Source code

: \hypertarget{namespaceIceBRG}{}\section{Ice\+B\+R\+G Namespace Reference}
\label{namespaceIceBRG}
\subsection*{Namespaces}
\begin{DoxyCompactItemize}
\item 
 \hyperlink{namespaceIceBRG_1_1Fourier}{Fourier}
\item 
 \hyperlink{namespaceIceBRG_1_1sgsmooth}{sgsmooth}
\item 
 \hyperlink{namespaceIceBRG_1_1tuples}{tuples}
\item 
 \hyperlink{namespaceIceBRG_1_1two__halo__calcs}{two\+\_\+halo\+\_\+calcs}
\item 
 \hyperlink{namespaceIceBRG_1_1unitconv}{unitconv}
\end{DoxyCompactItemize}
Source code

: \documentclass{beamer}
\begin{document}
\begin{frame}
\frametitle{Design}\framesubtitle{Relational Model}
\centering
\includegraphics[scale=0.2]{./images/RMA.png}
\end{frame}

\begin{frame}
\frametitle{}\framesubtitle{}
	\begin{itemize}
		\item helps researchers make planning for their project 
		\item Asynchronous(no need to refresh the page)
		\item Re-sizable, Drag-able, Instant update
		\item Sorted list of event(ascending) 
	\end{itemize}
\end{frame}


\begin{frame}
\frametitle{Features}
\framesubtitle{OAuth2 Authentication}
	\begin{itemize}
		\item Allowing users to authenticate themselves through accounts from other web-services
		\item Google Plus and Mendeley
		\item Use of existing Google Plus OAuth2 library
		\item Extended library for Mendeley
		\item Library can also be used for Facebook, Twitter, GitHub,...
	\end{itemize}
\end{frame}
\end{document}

▶ [Activity]
Return every line from the entries above that contains the word "hyperlink".

▶ [Reply to the exercise]
 \hyperlink{namespaceIceBRG_1_1Fourier}{Fourier}
 \hyperlink{namespaceIceBRG_1_1sgsmooth}{sgsmooth}
 \hyperlink{namespaceIceBRG_1_1tuples}{tuples}
 \hyperlink{namespaceIceBRG_1_1two__halo__calcs}{two\+\_\+halo\+\_\+calcs}
 \hyperlink{namespaceIceBRG_1_1unitconv}{unitconv}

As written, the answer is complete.